Guide

Liquor Store Inventory Management: The Complete Guide

Per-size stock, daily chaining, shortage control and the audit ledger — how well-run liquor shops keep count to the bottle.

By Tushar Agrawal · Updated June 2026 · All guides

Liquor inventory is harder than most retail inventory for one reason: every brand is really five or six products. A single whisky exists as 90ml, 180ml, 375ml, 750ml and 1L SKUs, each with its own MRP, its own count and its own rate of sale. A shop carrying 200 brands is actually tracking 800–1,200 SKUs — by hand, in most of India.

The three numbers that must always agree

For every SKU, three numbers must reconcile every single day:

  • Opening stock — what you started the day with (yesterday's closing).
  • Movements — purchases received, bottles sold, shortages and corrections.
  • Closing stock — what's physically on the shelf at night.

When opening + purchases − sales ≠ closing, you have a discrepancy — and finding its source days later, across hundreds of SKUs, is the single biggest time-sink in liquor retail.
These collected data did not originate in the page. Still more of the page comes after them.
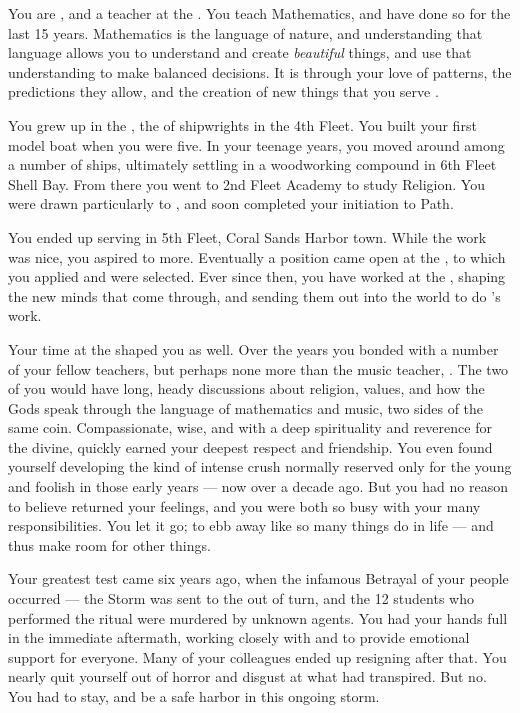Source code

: \documentclass[char]{GL2020}
\begin{document}
\name{\cFlowPriest{}}

You are \cFlowPriest{\intro}, and a teacher at the \pSchool{}. You teach Mathematics, and have done so for the last 15 years. Mathematics is the language of nature, and understanding that language allows you to understand and create \emph{beautiful} things, and use that understanding to make balanced decisions. It is through your love of patterns, the predictions they allow, and the creation of new things that you serve \cFlow{\intro}.

You grew up in the \pShip{}, the \cFlowPriest{\offspring} of shipwrights in the 4th Fleet. You built your first model boat when you were five. In your teenage years, you moved around among a number of ships, ultimately settling in a woodworking compound in 6th Fleet Shell Bay. From there you went to 2nd Fleet Academy to study Religion. You were drawn particularly to \cFlow{}, and soon completed your initiation to \cFlow{\their} Path.

You ended up serving in 5th Fleet, Coral Sands Harbor town. While the work was nice, you aspired to more. Eventually a position came open at the \pSchool{}, to which you applied and were selected. Ever since then, you have worked at the \pSc{}, shaping the new minds that come through, and sending them out into the world to do \cFlow{}'s work.

Your time at the \pSchool{} shaped you as well. Over the years you bonded with a number of your fellow teachers, but perhaps none more than the music teacher, \cMusic{\intro}. The two of you would have long, heady discussions about religion, values, and how the Gods speak through the language of mathematics and music, two sides of the same coin. Compassionate, wise, and with a deep spirituality and reverence for the divine, \cMusic{} quickly earned your deepest respect and friendship. You even found yourself developing the kind of intense crush normally reserved only for the young and foolish in those early years — now over a decade ago. But you had no reason to believe \cMusic{} returned your feelings, and you were both so busy with your many responsibilities. You let it go; to ebb away like so many things do in life — and thus make room for other things.

Your greatest test came six years ago, when the infamous Betrayal of your people occurred — the Storm was sent to the \pShip{} out of turn, and the 12 students who performed the ritual were murdered by unknown agents. You had your hands full in the immediate aftermath, working closely with \cEthics{\intro} and \cMusic{} to provide emotional support for everyone. Many of your colleagues ended up resigning after that. You nearly quit yourself out of horror and disgust at what had transpired. But no. You had to stay, and be a safe harbor in this ongoing storm. 
\end{document}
The fix is structural: record movements as they happen, in a ledger that chains day to day.

Why paper registers fail at scale

  • No chaining: if Tuesday's closing was copied wrong into Wednesday's opening, every day after is wrong and nobody notices until a stock-take.
  • No per-size discipline: registers often track "Royal Stag" as one line when 180ml and 750ml move at completely different speeds.
  • No audit trail: a crossed-out number tells you nothing about who changed it, when, or why.
  • Slow entry: a 40-line purchase invoice takes 20–30 minutes to copy in — so it gets postponed, and stock runs ahead of the books.

What a digital system must do (checklist)

RequirementWhy it matters
Per-size SKUs out of the box180ml vs 750ml behave like different products — because they are
Day-to-day chaining of opening/closingEliminates the copied-wrong-opening class of errors entirely
Auditable movement ledgerEvery discrepancy traceable to a specific entry, person and time
Shortage/leakage capture at receivingBilled 100, received 98 — recorded at the door, not discovered later
Fast (ideally AI) purchase entryIf entry is slow it gets skipped, and skipped entries are how books drift
Low-stock alertsFast movers shouldn't run out on a Saturday night

How AI changes the setup problem

The reason most shops never digitise is the opening inventory problem: typing 1,000 SKU counts into a system takes days. Modern apps solve it with AI: photograph your existing stock register and the system reads every brand, size and quantity, builds the opening inventory, and asks you to review and approve. In Liquor Pro this same pipeline also reads purchase invoices and gate passes, reconciling totals against the printed footer so misreads are flagged rather than saved.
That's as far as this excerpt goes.